What to do> Every line that contains the word "height" should be copied from the records below.

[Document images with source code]
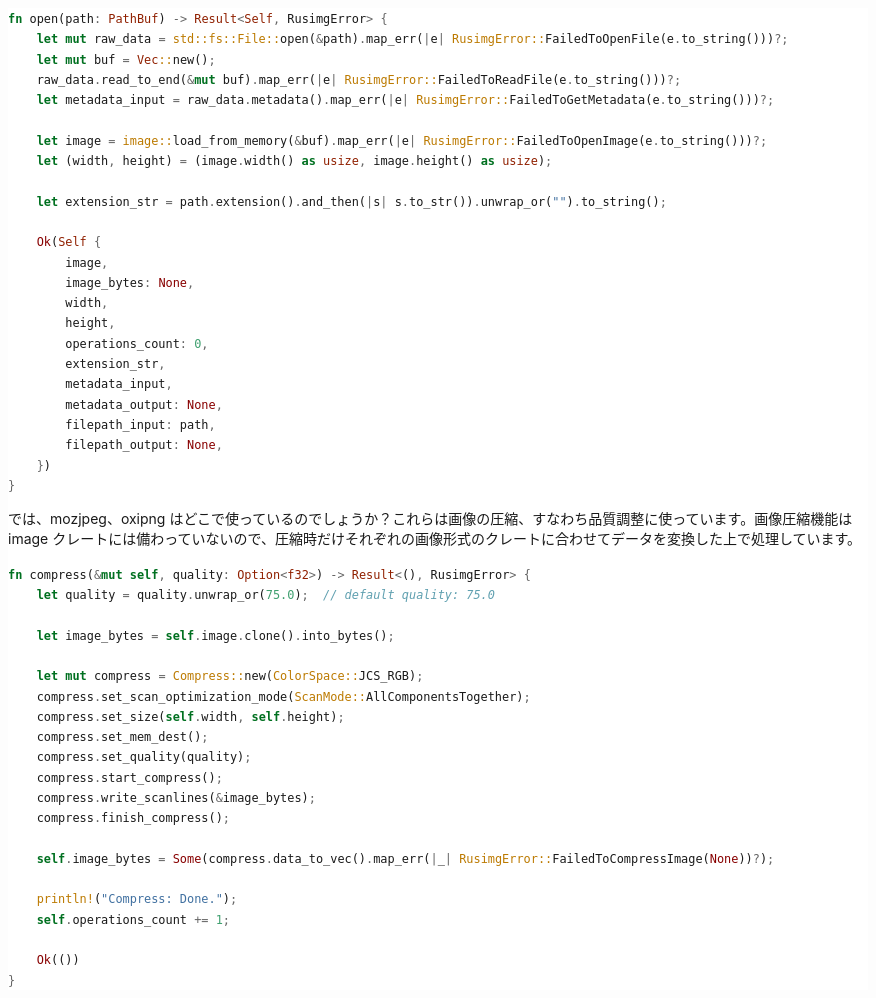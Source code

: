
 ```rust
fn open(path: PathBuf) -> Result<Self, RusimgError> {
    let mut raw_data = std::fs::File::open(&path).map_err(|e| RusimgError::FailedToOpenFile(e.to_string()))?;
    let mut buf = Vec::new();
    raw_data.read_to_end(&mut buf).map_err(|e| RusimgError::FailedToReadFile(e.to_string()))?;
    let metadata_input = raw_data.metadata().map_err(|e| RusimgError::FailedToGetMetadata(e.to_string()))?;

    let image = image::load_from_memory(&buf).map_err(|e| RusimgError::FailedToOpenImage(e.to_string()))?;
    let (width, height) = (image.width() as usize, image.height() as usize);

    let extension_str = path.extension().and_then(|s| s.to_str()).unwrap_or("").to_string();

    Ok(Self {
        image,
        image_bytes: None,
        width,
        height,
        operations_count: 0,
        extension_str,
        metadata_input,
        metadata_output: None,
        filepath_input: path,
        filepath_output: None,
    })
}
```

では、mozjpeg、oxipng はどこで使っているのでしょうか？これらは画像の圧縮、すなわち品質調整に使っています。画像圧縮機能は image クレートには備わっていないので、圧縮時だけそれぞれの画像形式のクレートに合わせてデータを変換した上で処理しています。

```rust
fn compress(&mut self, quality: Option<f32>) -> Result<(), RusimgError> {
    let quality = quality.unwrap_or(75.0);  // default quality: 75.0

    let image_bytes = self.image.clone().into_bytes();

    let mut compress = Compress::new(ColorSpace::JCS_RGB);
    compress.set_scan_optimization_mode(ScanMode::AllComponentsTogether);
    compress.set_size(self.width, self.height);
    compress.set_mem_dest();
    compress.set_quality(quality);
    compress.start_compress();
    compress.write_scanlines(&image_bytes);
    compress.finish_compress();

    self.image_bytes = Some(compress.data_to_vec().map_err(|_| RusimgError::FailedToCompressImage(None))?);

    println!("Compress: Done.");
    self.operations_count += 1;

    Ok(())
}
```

Solution to the exercise>
    let (width, height) = (image.width() as usize, image.height() as usize);
        height,
    compress.set_size(self.width, self.height);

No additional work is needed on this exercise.